Ainda há muitos aspectos pendentes de melhoria. Por um lado, resta tentar identificar melhor os pacientes que conseguem interromper o tratamento com análogos, que são afetados e não necessitarão de tratamento. Obviamente precisamos de novos medicamentos para pacientes que não respondem adequadamente. Atualmente, temos drogas capazes de aumentar a produção de plaquetas e outras que, por sua vez, reduzem sua degradação. Da mesma maneira, devemos conseguir melhorar o diagnóstico inicial e, sobretudo, a identificação dos doentes com maior risco de hemorragiaalém do número de plaquetas.

Quais são os principais desafios do PTI hoje?
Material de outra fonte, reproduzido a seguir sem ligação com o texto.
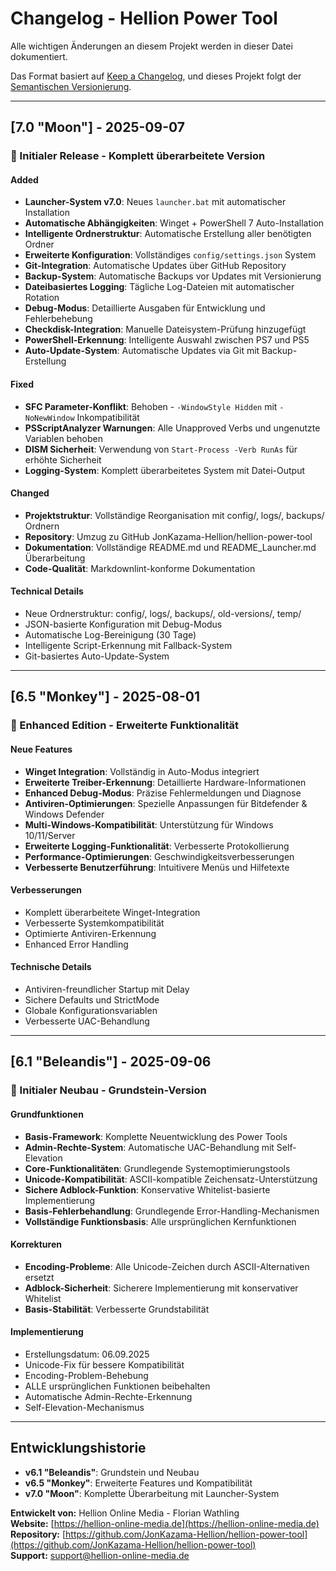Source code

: # Changelog - Hellion Power Tool

Alle wichtigen Änderungen an diesem Projekt werden in dieser Datei dokumentiert.

Das Format basiert auf [Keep a Changelog](https://keepachangelog.com/de/1.0.0/),
und dieses Projekt folgt der [Semantischen Versionierung](https://semver.org/lang/de/).

---

## [7.0 "Moon"] - 2025-09-07

### 🚀 Initialer Release - Komplett überarbeitete Version

#### Added

- **Launcher-System v7.0**: Neues `launcher.bat` mit automatischer Installation
- **Automatische Abhängigkeiten**: Winget + PowerShell 7 Auto-Installation
- **Intelligente Ordnerstruktur**: Automatische Erstellung aller benötigten Ordner
- **Erweiterte Konfiguration**: Vollständiges `config/settings.json` System
- **Git-Integration**: Automatische Updates über GitHub Repository
- **Backup-System**: Automatische Backups vor Updates mit Versionierung
- **Dateibasiertes Logging**: Tägliche Log-Dateien mit automatischer Rotation
- **Debug-Modus**: Detaillierte Ausgaben für Entwicklung und Fehlerbehebung
- **Checkdisk-Integration**: Manuelle Dateisystem-Prüfung hinzugefügt
- **PowerShell-Erkennung**: Intelligente Auswahl zwischen PS7 und PS5
- **Auto-Update-System**: Automatische Updates via Git mit Backup-Erstellung

#### Fixed

- **SFC Parameter-Konflikt**: Behoben - `-WindowStyle Hidden` mit `-NoNewWindow` Inkompatibilität
- **PSScriptAnalyzer Warnungen**: Alle Unapproved Verbs und ungenutzte Variablen behoben
- **DISM Sicherheit**: Verwendung von `Start-Process -Verb RunAs` für erhöhte Sicherheit
- **Logging-System**: Komplett überarbeitetes System mit Datei-Output

#### Changed

- **Projektstruktur**: Vollständige Reorganisation mit config/, logs/, backups/ Ordnern
- **Repository**: Umzug zu GitHub JonKazama-Hellion/hellion-power-tool
- **Dokumentation**: Vollständige README.md und README_Launcher.md Überarbeitung
- **Code-Qualität**: Markdownlint-konforme Dokumentation

#### Technical Details

- Neue Ordnerstruktur: config/, logs/, backups/, old-versions/, temp/
- JSON-basierte Konfiguration mit Debug-Modus
- Automatische Log-Bereinigung (30 Tage)
- Intelligente Script-Erkennung mit Fallback-System
- Git-basiertes Auto-Update-System

---

## [6.5 "Monkey"] - 2025-08-01

### 🐒 Enhanced Edition - Erweiterte Funktionalität

#### Neue Features

- **Winget Integration**: Vollständig in Auto-Modus integriert
- **Erweiterte Treiber-Erkennung**: Detaillierte Hardware-Informationen
- **Enhanced Debug-Modus**: Präzise Fehlermeldungen und Diagnose
- **Antiviren-Optimierungen**: Spezielle Anpassungen für Bitdefender & Windows Defender
- **Multi-Windows-Kompatibilität**: Unterstützung für Windows 10/11/Server
- **Erweiterte Logging-Funktionalität**: Verbesserte Protokollierung
- **Performance-Optimierungen**: Geschwindigkeitsverbesserungen
- **Verbesserte Benutzerführung**: Intuitivere Menüs und Hilfetexte

#### Verbesserungen

- Komplett überarbeitete Winget-Integration
- Verbesserte Systemkompatibilität
- Optimierte Antiviren-Erkennung
- Enhanced Error Handling

#### Technische Details

- Antiviren-freundlicher Startup mit Delay
- Sichere Defaults und StrictMode
- Globale Konfigurationsvariablen
- Verbesserte UAC-Behandlung

---

## [6.1 "Beleandis"] - 2025-09-06  

### 🌟 Initialer Neubau - Grundstein-Version

#### Grundfunktionen

- **Basis-Framework**: Komplette Neuentwicklung des Power Tools
- **Admin-Rechte-System**: Automatische UAC-Behandlung mit Self-Elevation  
- **Core-Funktionalitäten**: Grundlegende Systemoptimierungstools
- **Unicode-Kompatibilität**: ASCII-kompatible Zeichensatz-Unterstützung
- **Sichere Adblock-Funktion**: Konservative Whitelist-basierte Implementierung
- **Basis-Fehlerbehandlung**: Grundlegende Error-Handling-Mechanismen
- **Vollständige Funktionsbasis**: Alle ursprünglichen Kernfunktionen

#### Korrekturen

- **Encoding-Probleme**: Alle Unicode-Zeichen durch ASCII-Alternativen ersetzt
- **Adblock-Sicherheit**: Sicherere Implementierung mit konservativer Whitelist
- **Basis-Stabilität**: Verbesserte Grundstabilität

#### Implementierung

- Erstellungsdatum: 06.09.2025
- Unicode-Fix für bessere Kompatibilität  
- Encoding-Problem-Behebung
- ALLE ursprünglichen Funktionen beibehalten
- Automatische Admin-Rechte-Erkennung
- Self-Elevation-Mechanismus

---

## Entwicklungshistorie

- **v6.1 "Beleandis"**: Grundstein und Neubau
- **v6.5 "Monkey"**: Erweiterte Features und Kompatibilität  
- **v7.0 "Moon"**: Komplette Überarbeitung mit Launcher-System

**Entwickelt von:** Hellion Online Media - Florian Wathling  
**Website:** [https://hellion-online-media.de](https://hellion-online-media.de)  
**Repository:** [https://github.com/JonKazama-Hellion/hellion-power-tool](https://github.com/JonKazama-Hellion/hellion-power-tool)  
**Support:** [support@hellion-online-media.de](mailto:support@hellion-online-media.de)
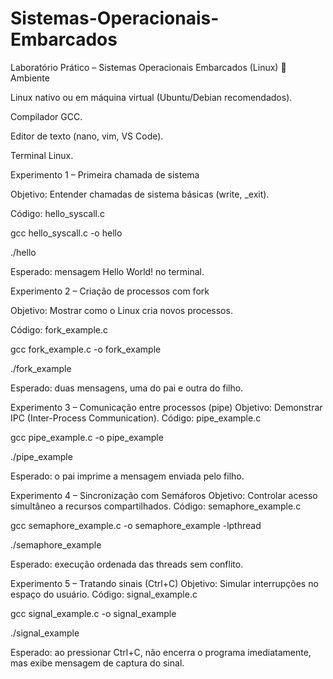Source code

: # Sistemas-Operacionais-Embarcados

Laboratório Prático – Sistemas Operacionais Embarcados (Linux)
🔧 Ambiente

Linux nativo ou em máquina virtual (Ubuntu/Debian recomendados).

Compilador GCC.

Editor de texto (nano, vim, VS Code).

Terminal Linux.

Experimento 1 – Primeira chamada de sistema

Objetivo: Entender chamadas de sistema básicas (write, _exit).

Código: hello_syscall.c

gcc hello_syscall.c -o hello

./hello

Esperado: mensagem Hello World! no terminal.




Experimento 2 – Criação de processos com fork

Objetivo: Mostrar como o Linux cria novos processos.

Código: fork_example.c

gcc fork_example.c -o fork_example

./fork_example

Esperado: duas mensagens, uma do pai e outra do filho.



Experimento 3 – Comunicação entre processos (pipe)
Objetivo: Demonstrar IPC (Inter-Process Communication).
Código: pipe_example.c

gcc pipe_example.c -o pipe_example

./pipe_example

Esperado: o pai imprime a mensagem enviada pelo filho.



Experimento 4 – Sincronização com Semáforos
Objetivo: Controlar acesso simultâneo a recursos compartilhados.
Código: semaphore_example.c

gcc semaphore_example.c -o semaphore_example -lpthread

./semaphore_example

Esperado: execução ordenada das threads sem conflito.



Experimento 5 – Tratando sinais (Ctrl+C)
Objetivo: Simular interrupções no espaço do usuário.
Código: signal_example.c

gcc signal_example.c -o signal_example

./signal_example

Esperado: ao pressionar Ctrl+C, não encerra o programa imediatamente, mas exibe mensagem de captura do sinal.

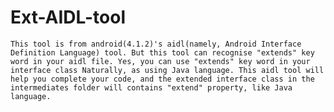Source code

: Ext-AIDL-tool
=============
    This tool is from android(4.1.2)'s aidl(namely, Android Interface Definition Language) tool. But this tool can recognise "extends" key word in your aidl file. Yes, you can use "extends" key word in your interface class Naturally, as using Java language. This aidl tool will help you complete your code, and the extended interface class in the intermediates folder will contains "extend" property, like Java language.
Tendo em vista que a maioria dos pacientes adultos que necessitam de tratamento o fará indefinidamente, é fundamental também direcionar parte de nossos esforços para que os afetados possam levar seu estilo de vida com a menor interferência possível por motivos médicos. A qualidade de vida é um aspecto crucial no manejo dos acometidos, principalmente quando nos deparamos com doenças crônicas. Nos últimos anos temos assistido ao crescimento da importância dos chamados “Patient related Outcomes”, que são variáveis ​​relatadas pelos próprios pacientes e que estão sendo incluídas em todos os ensaios clínicos.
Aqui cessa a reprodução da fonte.